PaulySure:
Zombie, zombie, zombie-ie-ie! (That’s all I've got).
Null:
I was always somewhat ambivalent about The Cranberries. I do
remember hearing some of their radio hits on the radio. Dolores always sounded
like she could have been Sinead O’Conner’s little sister. This was not due to
where they came from, but due to the quality of their voices. I will always
have a soft spot for the song “Dreams,” as it reminds me of driving through the
Arizona desert as the clock creeped to midnight on my way to work. It had a
haunting and melancholy quality that seemed to be an ingredient in most of
their songs. Later in life, I worked for a lady that was Dolores’s second
cousin, which was sort of cool.
SoDak:
In 1994, I woke up to the radio playing “Zombie.” I thought
the voice was reminiscent of Sinead O’Connor, which would have been great since
it had been a long time since I had heard a new song by her that I liked. At
the end of the song, the DJ stated that the song was by The Cranberries. Not
too long after this, I bought
Everybody
Else Is Doing It, So Why Can't We? (1993) and No Need to Argue (1994).

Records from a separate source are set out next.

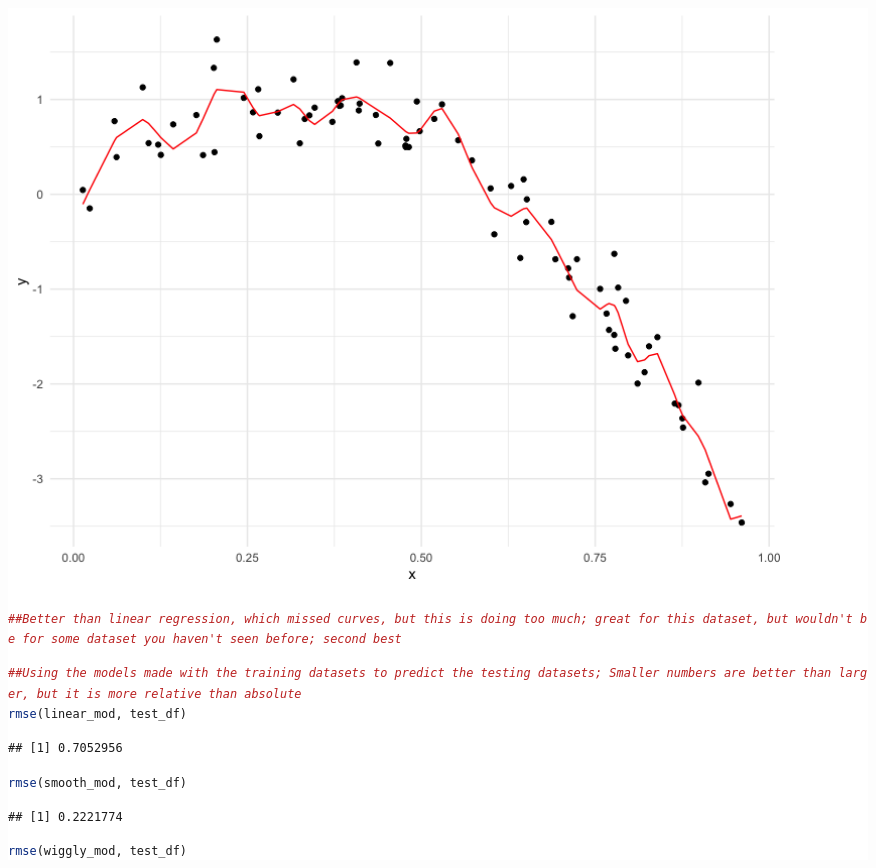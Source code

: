 <img src="cross_validation_files/figure-gfm/unnamed-chunk-4-3.png" width="90%" />

``` r
##Better than linear regression, which missed curves, but this is doing too much; great for this dataset, but wouldn't be for some dataset you haven't seen before; second best
```

``` r
##Using the models made with the training datasets to predict the testing datasets; Smaller numbers are better than larger, but it is more relative than absolute
rmse(linear_mod, test_df)
```

    ## [1] 0.7052956

``` r
rmse(smooth_mod, test_df)
```

    ## [1] 0.2221774

``` r
rmse(wiggly_mod, test_df)
```
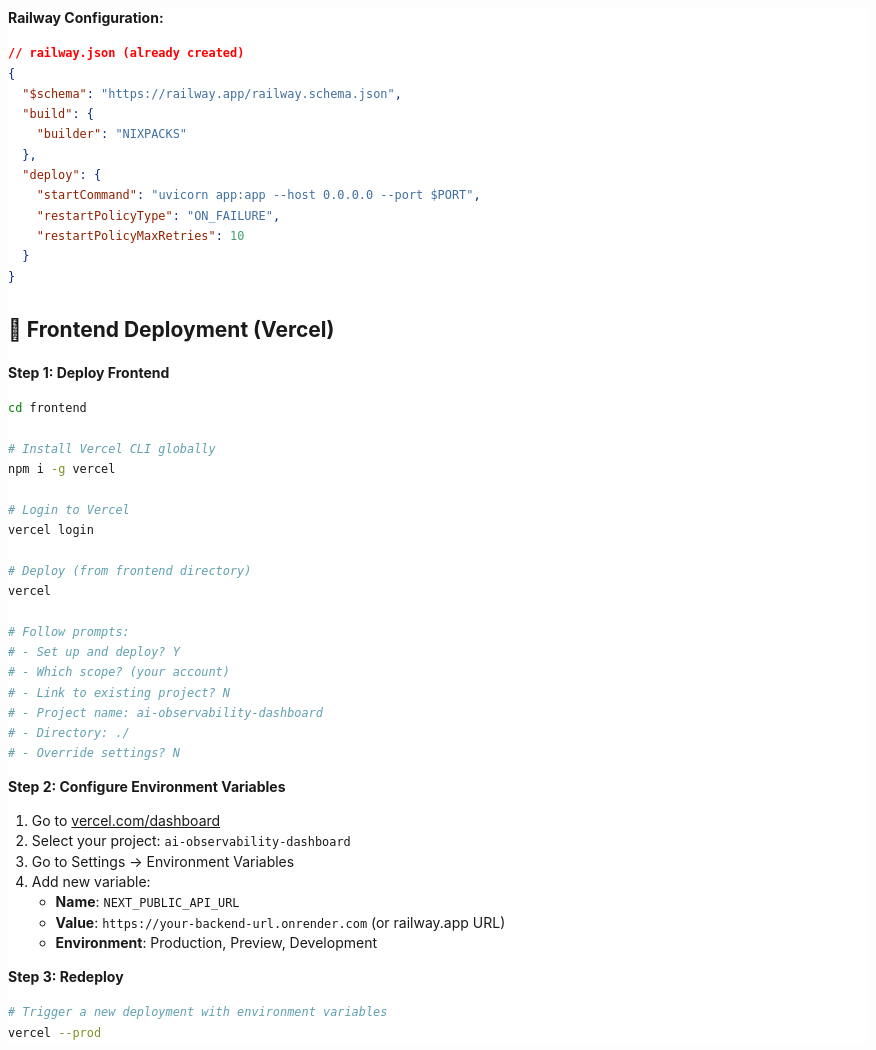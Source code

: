 **Railway Configuration:**
```json
// railway.json (already created)
{
  "$schema": "https://railway.app/railway.schema.json",
  "build": {
    "builder": "NIXPACKS"
  },
  "deploy": {
    "startCommand": "uvicorn app:app --host 0.0.0.0 --port $PORT",
    "restartPolicyType": "ON_FAILURE",
    "restartPolicyMaxRetries": 10
  }
}
```

## 🎨 Frontend Deployment (Vercel)

**Step 1: Deploy Frontend**
```bash
cd frontend

# Install Vercel CLI globally
npm i -g vercel

# Login to Vercel
vercel login

# Deploy (from frontend directory)
vercel

# Follow prompts:
# - Set up and deploy? Y
# - Which scope? (your account)
# - Link to existing project? N
# - Project name: ai-observability-dashboard
# - Directory: ./
# - Override settings? N
```

**Step 2: Configure Environment Variables**
1. Go to [vercel.com/dashboard](https://vercel.com/dashboard)
2. Select your project: `ai-observability-dashboard`
3. Go to Settings → Environment Variables
4. Add new variable:
   - **Name**: `NEXT_PUBLIC_API_URL`
   - **Value**: `https://your-backend-url.onrender.com` (or railway.app URL)
   - **Environment**: Production, Preview, Development

**Step 3: Redeploy**
```bash
# Trigger a new deployment with environment variables
vercel --prod
```
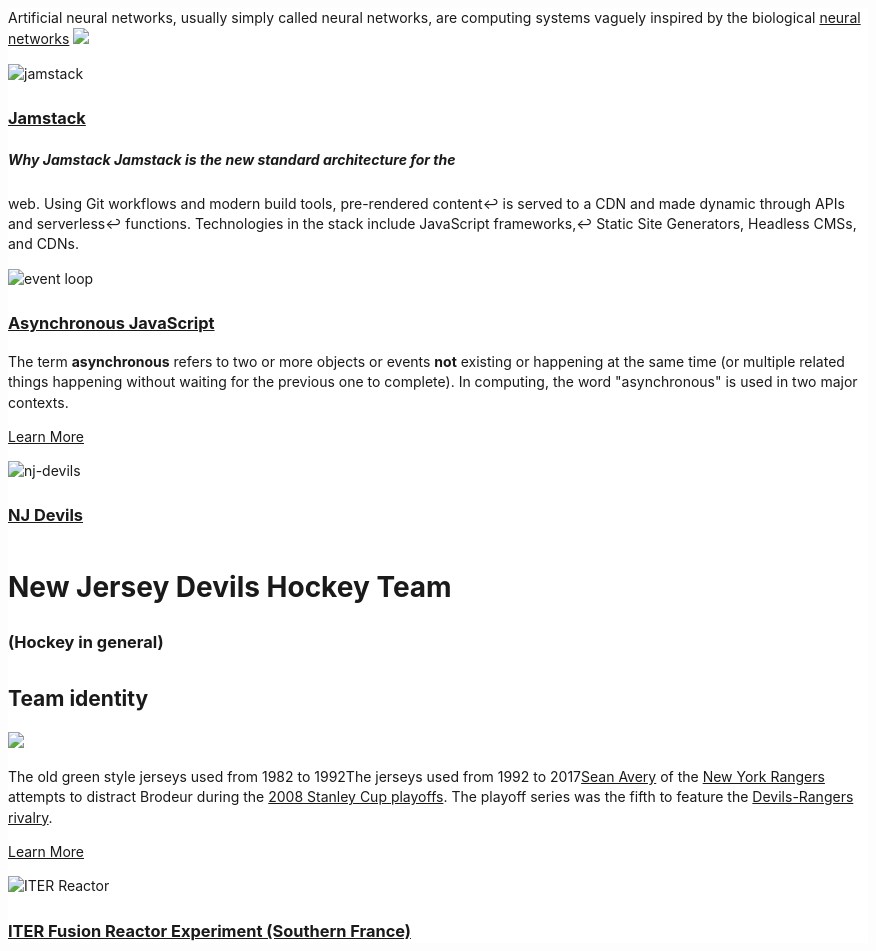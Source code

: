 Artificial neural networks, usually simply called neural networks, are computing systems vaguely inspired by the biological [neural networks](https://github.com/tensorflow/tensorflow) ![](/_static/app-assets/neural.PNG)

![jamstack](https://d33wubrfki0l68.cloudfront.net/f776b2f35588e0ab71789925ce9564924154c4cf/df9d3/images/jamstack.png)

### [Jamstack](/jamstack)

##### Why Jamstack Jamstack is the new standard architecture for the

web. Using Git workflows and modern build tools, pre-rendered content↩ is served to a CDN and made dynamic through APIs and serverless↩ functions. Technologies in the stack include JavaScript frameworks,↩ Static Site Generators, Headless CMSs, and CDNs.

![event loop](https://d33wubrfki0l68.cloudfront.net/fb22b10eaa16e4ac0690115bf6c6987350d38d4b/13c10/images/eventloop.gif)

### [Asynchronous JavaScript](/docs/)

The term **asynchronous** refers to two or more objects or events **not** existing or happening at the same time (or multiple related things happening without waiting for the previous one to complete). In computing, the word "asynchronous" is used in two major contexts.

[Learn More](https://www.allaboutthejersey.com/)

![nj-devils](/images/njdev-219301cd.jpg)

### [NJ Devils](https://www.allaboutthejersey.com/)

# New Jersey Devils Hockey Team

### (Hockey in general)

## Team identity

[![](https://upload.wikimedia.org/wikipedia/en/thumb/d/da/OldDevils.png/300px-OldDevils.png)](https://en.wikipedia.org/wiki/File:OldDevils.png)

The old green style jerseys used from 1982 to 1992The jerseys used from 1992 to 2017[Sean Avery](https://en.wikipedia.org/wiki/Sean_Avery) of the [New York Rangers](https://en.wikipedia.org/wiki/New_York_Rangers) attempts to distract Brodeur during the [2008 Stanley Cup playoffs](https://en.wikipedia.org/wiki/2008_Stanley_Cup_playoffs). The playoff series was the fifth to feature the [Devils-Rangers rivalry](https://en.wikipedia.org/wiki/Devils%E2%80%93Rangers_rivalry).

[Learn More](https://www.iter.org/)

![ITER Reactor](https://d33wubrfki0l68.cloudfront.net/c2ae8fae397ffc059312cb9e84ae23dd4bf774bd/fd765/images/iter.jpg)

### [ITER Fusion Reactor Experiment (Southern France)](https://www.iter.org/)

Dolores O’Riordan had a great voice, which peaked interest in the band.
Musically, The Cranberries were quite mainstream, but they also seemed to
incorporate various new-wave influences. I was quite partial to the moody,
dreamy songs, which sometimes had a vibe similar to the 10,000 Maniacs. I also liked
it when they rocked out a bit more, allowing for greater intensity in O’Riordan’s
voice. She seemed to be quite earnest. Through the years, I have listened to
the first three Cranberries records a lot, as my girlfriend loved them. Will
miss her voice.
Jack Rafferty:
As I sat in an
Irish tour bus, air stagnant with the breath of tourists, traversing the Dingle
Peninsula, I rested my head upon the window and gazed out at the gray-white
sky. The icy mist of the Atlantic, the grasses along the road, and the caves
and moss-coated, darkened rock of the coast rolled by. In the distance, the
Three Sisters loomed in the fog, waves of land rising and frozen to the
horizon. Upon turning inland, the sight of a large, elegant home among the
green hills seemed out of place. Its architecture was like some hodgepodge of a
church, a suburban house, and an old village cottage, all fallen together in
sharp contrast to the surrounding landscape. The driver announced that this was
the home of the recently deceased Dolores O’Riordin. The house stood, silent
and empty, in the Atlantic breeze. Above it, the clouds, dimly lit, rolled
onward.
Dolores
O’Riordin’s voice filled my mind as a child, and was lost to the obscurity of
time. When I rediscovered The Cranberries at a later age, it was like hearkening
back to some diluted, murky dream. A sudden realization of something forgotten
and left in the bog of one’s thought and memory. This seems appropriate to me
in a way, as Dolores’ voice is quite dreamlike, and it seems apt that it was
lost within them.
While a good deal
of their discography doesn’t appeal to me at this point in my life, I will
always enjoy the darker and more ethereal songs, almost exclusively a result of
Dolores’ eclectic and lovely voice. Songs like “Zombie,” though a cliché
example, really convey her ability to evoke sorrow and melancholy, and her
characteristic intonation. The section that proceeded the final chorus always
sounded to me much like weeping. The quietude and the soaring of her voice in
songs like “Put Me Down” will now always remind me of the silver winds of
Ireland’s southern coast. The austere gannets gliding in the sea-breeze.
It is very
unfortunate that Dolores is no longer here, and even though the material things
in her life, such as that strange home in the green hills near Sybil Point, are
left to be silent, her voice, that was dormant in the depths of my memory for
so long, will not be.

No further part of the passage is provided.